_Action item:_ Once every line below with "fact" has been counted, state the total and nothing else.

_Supplied entries:_
##########
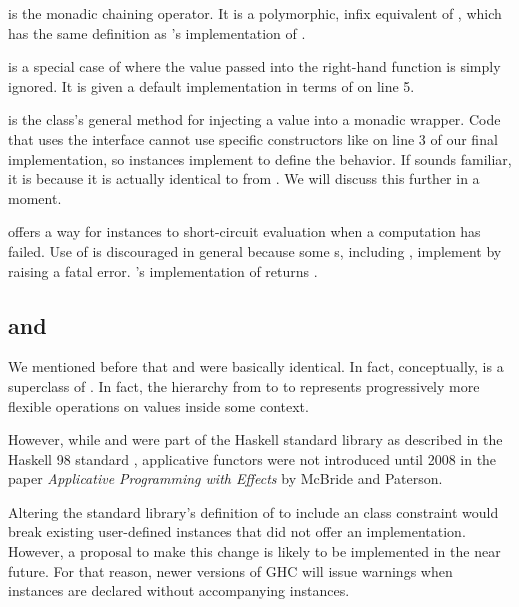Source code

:\begin{notelist}
    \item \code{(>>=)} is the monadic chaining operator. It is a polymorphic, infix equivalent of , which has the 
          same definition as 's implementation of \code{(>>=)}.
    \item \code{(>>)} is a special case of \code{(>>=)} where the value passed into the right-hand function is simply ignored.
          It is given a default implementation in terms of \code{(>>=)} on line 5.
    \item {} is the  class's general method for injecting a value into a monadic wrapper. Code that uses
          the  interface cannot use specific constructors like  on line 3 of our final 
          implementation, so  instances implement  to define the behavior. If  sounds familiar,
          it is because it is actually identical to  from . We will discuss this further in a moment.
    \item {} offers a way for  instances to short-circuit evaluation when a computation has failed. Use of 
           is discouraged in general because some s, including , implement  by raising a fatal error.
          's implementation of  returns .
\end{notelist}

\subsection{ and }

We mentioned before that  and  were basically identical. In fact, conceptually,
 is a superclass of . In fact, the hierarchy from  to 
to  represents progressively more flexible operations on values inside some context.

However, while  and  were part of the Haskell standard library as described in the Haskell 98 standard \cite{haskell98},
applicative functors were not introduced until 2008 in the paper \emph{Applicative Programming with Effects} \cite{applicative} by McBride and
Paterson.

Altering the standard library's definition of  to include an  class constraint would break existing user-defined
 instances that did not offer an  implementation. However, a proposal to make this change is likely to be implemented
in the near future. For that reason, newer versions of GHC will issue warnings when  instances are declared without accompanying
 instances.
##########
_Task output:_ 2